CASCON Keynote: 20th Anniversary, Big Data and a Smarter Planet

With the morning workshop (and lunch) behind us, the first part of the afternoon is the opening keynote, starting with Judy Huber, who oversees the 5,000 people at the IBM Canada software labs, which includes the Centre for Advanced Studies (CAS) technology incubation lab that spawned this conference. This is the 20th year of CASCON, and some of the attendees have been here since the beginning, but there are a lot of younger faces who were barely born when CASCON started.

To recognize the achievements over the years, Joanna Ng, head of research at CAS, presented awards for the high-impact papers from the first decade of CASCON, one each for 1991 to 2000 inclusive. Many of the authors of those papers were present to receive the award. Ng also presented an award to Hausi Müller from University of Victoria for driving this review and selection process. The theme of this year’s conference is smarter technology for a smarter planet – I’ve seen that theme at all three IBM conferences that I’ve attended this year – and Ng challenged the audience to step up to making the smarter planet vision into reality. Echoing the words of Brenda Dietrich that I heard last week, she stated that it’s a great time to be in this type of research because of the exciting things that are happening, and the benefits that are accruing.

Following the awards, Rod Smith, VP of IBM emerging internet technologies and an IBM fellow, gave the keynote address. His research group, although it hasn’t been around as long as CAS, has a 15-year history of looking at emerging technology, with a current focus on “big data” analytics, mobile, and browser application environments. Since they’re not a product group, they’re able to take their ideas out to customers 12-18 months in advance of marketplace adoption to test the waters and fine-tune the products that will result from this.

They see big data analytics as a new class of application on the horizon, since they’re hearing customers ask for the ability to search, filter, remix and analyze vast quantities of data from disparate sources: something that the customers thought of as Google’s domain.
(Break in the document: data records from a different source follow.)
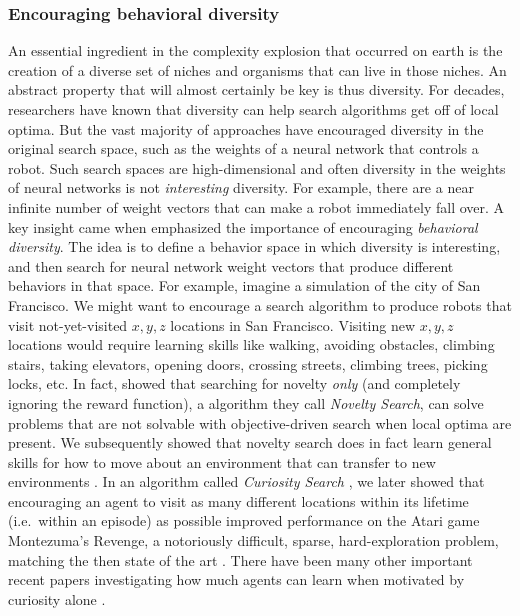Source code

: \documentclass{article}
\begin{document}
\subsubsection{Encouraging behavioral diversity}

An essential ingredient in the complexity explosion that occurred on earth is the creation of a diverse set of niches and organisms that can live in those niches. An abstract property that will almost certainly be key is thus diversity. For decades, researchers have known that diversity can help search algorithms get off of local optima. But the vast majority of approaches have encouraged diversity in the original search space, such as the weights of a neural network that controls a robot. Such search spaces are high-dimensional and often diversity in the weights of neural networks is not \emph{interesting} diversity. For example, there are a near infinite number of weight vectors that can make a robot immediately fall over. A key insight came when \citet{lehman2011abandoning} emphasized the importance of encouraging \emph{behavioral diversity}. The idea is to define a behavior space in which diversity is interesting, and then search for neural network weight vectors that produce different behaviors in that space. For example, imagine a simulation of the city of San Francisco. We might want to encourage a search algorithm to produce robots that visit not-yet-visited $x,y,z$ locations in San Francisco. Visiting new $x,y,z$ locations would require learning skills like walking, avoiding obstacles, climbing stairs, taking elevators, opening doors, crossing streets, climbing trees, picking locks, etc. In fact, \citet{lehman2011abandoning} showed that searching for novelty \emph{only} (and completely ignoring the reward function), a algorithm they call \emph{Novelty Search}, can solve problems that are not solvable with objective-driven search when local optima are present. We subsequently showed that novelty search does in fact learn general skills for how to move about an environment that can transfer to new environments \cite{velez2014novelty}. In an algorithm called \emph{Curiosity Search} \cite{stanton2016curiosity}, we later showed that encouraging an agent to visit as many different locations within its lifetime (i.e.\ within an episode) as possible improved performance on the Atari game Montezuma's Revenge, a notoriously difficult, sparse, hard-exploration problem, matching the then state of the art \cite{stanton2018deepCS}. There have been many other important recent papers investigating how much agents can learn when motivated by curiosity alone \cite{burda2018large,pathak2017curiosity,oudeyer2009intrinsic,savinov2018episodic,eysenbach2018diversity,gupta2018unsupervised,oudeyer2007intrinsic,schmidhuber2010formal}.
\end{document}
Part of IBM’s BigInsights project (which I heard about a bit last week at IOD)  is BigSheets, an insight engine for enabling ad hoc discovery for business users, on a web scale. It’s like a spreadsheet view on the web, which is a metaphor easily understood by most business users. They’re using the Hadoop open source project to power all of the BigInsights projects.

It wouldn’t be a technical conference in 2010 if someone didn’t mention Twitter, and this is no exception: Smith discussed using BigSheets to analyze and visualize Twitter streams related to specific products or companies. They also used IBM Content Analytics to create the analysis model, particularly to find tweets related to mobile phones with a “buy signal” in the message. They’ve also done work on a UK web archive for the British Library, automating the web page classification and making 128 TB of data available to researchers. In fact, any organization that has a lot of data, mostly unstructured, and wants to open it up for research and analysis is a target for these sort of big data solutions. It stands to reason that the more often you can generate business insights from the massive quantity of data constantly being generated, the greater the business value.

Next up was Christian Couturier, co-chair of the conference and Director General of the Institute of Information Technology at the Canada’s National Research Council. NRC provides some of the funding to IBM Canada CAS Research, driven by the government’s digital economy strategy which includes not just improving business productivity but creating high-paying jobs within Canada. He mentioned that Canadian businesses lag behind other countries in adoption of certain technologies, and I’m biting my tongue so that I don’t repeat my questions of two years ago at IT360 where I challenged the Director General of Industry Canada on what they were doing about the excessively high price of broadband and complete lack of net neutrality in Canada.

The program co-chairs presented the award for best paper at this show, on Testing Sequence Diagram to Colored Petri Nets Transformation, and the best student paper, on Integrating MapReduce and RDBMSs; I’ll check these out in the proceedings as well as a number of other interesting looking papers, even if I don’t get to the presentations.

Oh yeah, and in addition to being a great, free conference, there’s birthday cake to celebrate 20 years!